No, non ho soluzioni semplici, ci mancherebbe!

Ma non voglio chiudere gli occhi e chiedo a me stesso e a voi: se la ricchezza e la ricerca del successo siano diventate il nostro unico orizzonte e riempiono la nostra mente e la nostra anima… Ci sarà ancora spazio per Dio? 

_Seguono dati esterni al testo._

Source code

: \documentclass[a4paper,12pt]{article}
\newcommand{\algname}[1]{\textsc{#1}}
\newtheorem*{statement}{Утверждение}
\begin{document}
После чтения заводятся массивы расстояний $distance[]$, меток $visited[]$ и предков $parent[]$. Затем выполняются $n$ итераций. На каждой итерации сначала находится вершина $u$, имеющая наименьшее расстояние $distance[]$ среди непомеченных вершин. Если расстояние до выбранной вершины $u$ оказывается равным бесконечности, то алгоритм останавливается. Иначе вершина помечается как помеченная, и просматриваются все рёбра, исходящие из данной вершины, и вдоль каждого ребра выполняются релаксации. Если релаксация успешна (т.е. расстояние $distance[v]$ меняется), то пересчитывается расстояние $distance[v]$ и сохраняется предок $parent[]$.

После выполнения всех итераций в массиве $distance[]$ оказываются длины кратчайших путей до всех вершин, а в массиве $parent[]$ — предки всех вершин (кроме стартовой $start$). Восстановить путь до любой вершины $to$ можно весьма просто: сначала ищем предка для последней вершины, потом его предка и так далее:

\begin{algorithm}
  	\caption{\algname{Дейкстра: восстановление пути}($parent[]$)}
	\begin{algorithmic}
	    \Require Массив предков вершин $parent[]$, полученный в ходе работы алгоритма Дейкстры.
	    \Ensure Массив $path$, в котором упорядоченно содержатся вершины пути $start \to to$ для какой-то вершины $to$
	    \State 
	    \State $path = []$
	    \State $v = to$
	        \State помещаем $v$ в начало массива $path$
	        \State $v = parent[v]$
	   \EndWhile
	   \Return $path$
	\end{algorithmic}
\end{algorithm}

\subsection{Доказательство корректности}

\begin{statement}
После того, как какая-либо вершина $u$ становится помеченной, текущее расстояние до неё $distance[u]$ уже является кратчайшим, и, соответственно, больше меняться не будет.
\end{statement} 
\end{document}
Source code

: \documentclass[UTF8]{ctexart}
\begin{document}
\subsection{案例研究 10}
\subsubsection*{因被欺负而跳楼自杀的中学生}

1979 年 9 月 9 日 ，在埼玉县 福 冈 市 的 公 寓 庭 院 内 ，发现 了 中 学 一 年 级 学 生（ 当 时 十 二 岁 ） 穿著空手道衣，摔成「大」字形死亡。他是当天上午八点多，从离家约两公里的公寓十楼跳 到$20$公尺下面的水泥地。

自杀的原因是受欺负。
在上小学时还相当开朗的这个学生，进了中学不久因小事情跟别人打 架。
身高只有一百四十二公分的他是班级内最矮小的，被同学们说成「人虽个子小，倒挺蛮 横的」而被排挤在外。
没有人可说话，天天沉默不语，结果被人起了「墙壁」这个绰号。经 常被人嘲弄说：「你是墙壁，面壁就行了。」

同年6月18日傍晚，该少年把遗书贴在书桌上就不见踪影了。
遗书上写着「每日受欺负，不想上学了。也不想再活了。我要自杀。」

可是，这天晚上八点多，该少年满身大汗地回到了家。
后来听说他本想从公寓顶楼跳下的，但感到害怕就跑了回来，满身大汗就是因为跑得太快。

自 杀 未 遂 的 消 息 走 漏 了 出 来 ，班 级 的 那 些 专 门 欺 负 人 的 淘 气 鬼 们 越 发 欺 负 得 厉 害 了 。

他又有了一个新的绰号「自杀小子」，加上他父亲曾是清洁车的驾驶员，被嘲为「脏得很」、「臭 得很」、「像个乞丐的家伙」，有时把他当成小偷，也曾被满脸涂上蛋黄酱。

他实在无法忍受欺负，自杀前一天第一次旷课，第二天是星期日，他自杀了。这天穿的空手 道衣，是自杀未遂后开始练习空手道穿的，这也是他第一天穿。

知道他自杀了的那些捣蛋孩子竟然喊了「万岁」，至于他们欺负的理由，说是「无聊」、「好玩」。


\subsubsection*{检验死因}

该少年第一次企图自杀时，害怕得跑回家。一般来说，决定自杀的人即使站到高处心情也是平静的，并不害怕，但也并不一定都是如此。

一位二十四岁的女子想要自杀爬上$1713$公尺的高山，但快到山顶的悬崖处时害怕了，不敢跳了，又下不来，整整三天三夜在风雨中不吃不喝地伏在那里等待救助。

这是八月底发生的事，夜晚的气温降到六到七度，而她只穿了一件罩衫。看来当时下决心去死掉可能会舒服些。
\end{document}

Se quello che conta nella nostra vita è la bramosia, possedere, apparire, contare, Il Vangelo vuole semplicemente dirci che scopriremo che il successo divenuto arrivismo non nutre la nostra anima. Se badiamo solo o soprattutto a quello che gli altri dicono di noi, finiremo col vivere di apparenza, che diventerà una maschera, anziché il volto radioso della fiducia in Dio.

...

Non dobbiamo denigrare la sofferenza nostra o di altri né le lacrime, ma riporre la nostra fiducia in Dio; allora sperimenteremo l’emozione di fare esperienza dell’Assoluto, del Dio di Gesù, e con lui condividere il sogno di una vita fiduciosa e quieta in ogni situazione.

Beati saremo se - nonostante tutto - non ci arrendiamo!

Questa è la sfida che ci lancia il Vangelo di oggi.